BEGIN
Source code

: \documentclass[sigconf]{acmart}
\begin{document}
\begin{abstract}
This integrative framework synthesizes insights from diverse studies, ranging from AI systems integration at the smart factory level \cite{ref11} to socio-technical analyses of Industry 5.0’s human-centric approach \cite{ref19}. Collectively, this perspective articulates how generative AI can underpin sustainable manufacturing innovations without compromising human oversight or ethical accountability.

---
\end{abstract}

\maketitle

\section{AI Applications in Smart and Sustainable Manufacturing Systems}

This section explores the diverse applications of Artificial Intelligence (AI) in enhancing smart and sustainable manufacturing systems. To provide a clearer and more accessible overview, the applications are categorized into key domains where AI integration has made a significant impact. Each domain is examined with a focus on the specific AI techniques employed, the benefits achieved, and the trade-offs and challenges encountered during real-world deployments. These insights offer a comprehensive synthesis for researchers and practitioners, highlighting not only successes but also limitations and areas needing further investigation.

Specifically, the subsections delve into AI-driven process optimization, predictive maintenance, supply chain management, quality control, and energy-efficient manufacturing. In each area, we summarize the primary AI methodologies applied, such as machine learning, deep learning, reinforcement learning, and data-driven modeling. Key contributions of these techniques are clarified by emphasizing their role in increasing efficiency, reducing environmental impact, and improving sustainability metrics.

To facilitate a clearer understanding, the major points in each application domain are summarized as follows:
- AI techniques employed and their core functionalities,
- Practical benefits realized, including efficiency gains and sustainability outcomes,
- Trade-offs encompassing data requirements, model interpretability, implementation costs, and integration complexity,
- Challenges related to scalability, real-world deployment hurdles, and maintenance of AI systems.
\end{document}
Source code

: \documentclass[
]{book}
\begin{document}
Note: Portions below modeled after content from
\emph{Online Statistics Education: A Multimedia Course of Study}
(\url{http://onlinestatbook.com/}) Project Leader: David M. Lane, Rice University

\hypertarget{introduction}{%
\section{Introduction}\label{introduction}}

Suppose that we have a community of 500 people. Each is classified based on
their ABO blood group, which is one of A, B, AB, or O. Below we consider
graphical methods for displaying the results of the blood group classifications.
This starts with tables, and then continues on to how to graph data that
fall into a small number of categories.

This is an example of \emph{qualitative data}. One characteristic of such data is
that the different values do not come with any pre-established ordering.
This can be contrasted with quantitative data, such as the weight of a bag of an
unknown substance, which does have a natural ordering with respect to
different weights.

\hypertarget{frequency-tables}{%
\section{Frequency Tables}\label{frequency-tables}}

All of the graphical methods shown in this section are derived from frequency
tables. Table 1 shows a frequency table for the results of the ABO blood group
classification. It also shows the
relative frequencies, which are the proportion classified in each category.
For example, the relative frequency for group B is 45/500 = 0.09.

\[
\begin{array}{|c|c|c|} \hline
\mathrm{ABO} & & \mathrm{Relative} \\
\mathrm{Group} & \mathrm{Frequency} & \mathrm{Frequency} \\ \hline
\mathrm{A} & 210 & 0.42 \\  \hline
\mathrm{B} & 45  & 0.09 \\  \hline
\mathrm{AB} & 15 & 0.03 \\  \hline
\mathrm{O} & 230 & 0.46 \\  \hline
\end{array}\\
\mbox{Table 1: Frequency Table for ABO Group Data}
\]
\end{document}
END
* _YOUR OBJECTIVE_
Restate the records above in full, keeping each line exactly as it stands.

* _ANSWER TO THE PROBLEM_
Source code

: \documentclass[sigconf]{acmart}
\begin{document}
\begin{abstract}
This integrative framework synthesizes insights from diverse studies, ranging from AI systems integration at the smart factory level \cite{ref11} to socio-technical analyses of Industry 5.0’s human-centric approach \cite{ref19}. Collectively, this perspective articulates how generative AI can underpin sustainable manufacturing innovations without compromising human oversight or ethical accountability.

---
\end{abstract}

\maketitle

\section{AI Applications in Smart and Sustainable Manufacturing Systems}

This section explores the diverse applications of Artificial Intelligence (AI) in enhancing smart and sustainable manufacturing systems. To provide a clearer and more accessible overview, the applications are categorized into key domains where AI integration has made a significant impact. Each domain is examined with a focus on the specific AI techniques employed, the benefits achieved, and the trade-offs and challenges encountered during real-world deployments. These insights offer a comprehensive synthesis for researchers and practitioners, highlighting not only successes but also limitations and areas needing further investigation.

Specifically, the subsections delve into AI-driven process optimization, predictive maintenance, supply chain management, quality control, and energy-efficient manufacturing. In each area, we summarize the primary AI methodologies applied, such as machine learning, deep learning, reinforcement learning, and data-driven modeling. Key contributions of these techniques are clarified by emphasizing their role in increasing efficiency, reducing environmental impact, and improving sustainability metrics.

To facilitate a clearer understanding, the major points in each application domain are summarized as follows:
- AI techniques employed and their core functionalities,
- Practical benefits realized, including efficiency gains and sustainability outcomes,
- Trade-offs encompassing data requirements, model interpretability, implementation costs, and integration complexity,
- Challenges related to scalability, real-world deployment hurdles, and maintenance of AI systems.
\end{document}
Source code

: \documentclass[
]{book}
\begin{document}
Note: Portions below modeled after content from
\emph{Online Statistics Education: A Multimedia Course of Study}
(\url{http://onlinestatbook.com/}) Project Leader: David M. Lane, Rice University

\hypertarget{introduction}{%
\section{Introduction}\label{introduction}}

Suppose that we have a community of 500 people. Each is classified based on
their ABO blood group, which is one of A, B, AB, or O. Below we consider
graphical methods for displaying the results of the blood group classifications.
This starts with tables, and then continues on to how to graph data that
fall into a small number of categories.

This is an example of \emph{qualitative data}. One characteristic of such data is
that the different values do not come with any pre-established ordering.
This can be contrasted with quantitative data, such as the weight of a bag of an
unknown substance, which does have a natural ordering with respect to
different weights.

\hypertarget{frequency-tables}{%
\section{Frequency Tables}\label{frequency-tables}}

All of the graphical methods shown in this section are derived from frequency
tables. Table 1 shows a frequency table for the results of the ABO blood group
classification. It also shows the
relative frequencies, which are the proportion classified in each category.
For example, the relative frequency for group B is 45/500 = 0.09.

\[
\begin{array}{|c|c|c|} \hline
\mathrm{ABO} & & \mathrm{Relative} \\
\mathrm{Group} & \mathrm{Frequency} & \mathrm{Frequency} \\ \hline
\mathrm{A} & 210 & 0.42 \\  \hline
\mathrm{B} & 45  & 0.09 \\  \hline
\mathrm{AB} & 15 & 0.03 \\  \hline
\mathrm{O} & 230 & 0.46 \\  \hline
\end{array}\\
\mbox{Table 1: Frequency Table for ABO Group Data}
\]
\end{document}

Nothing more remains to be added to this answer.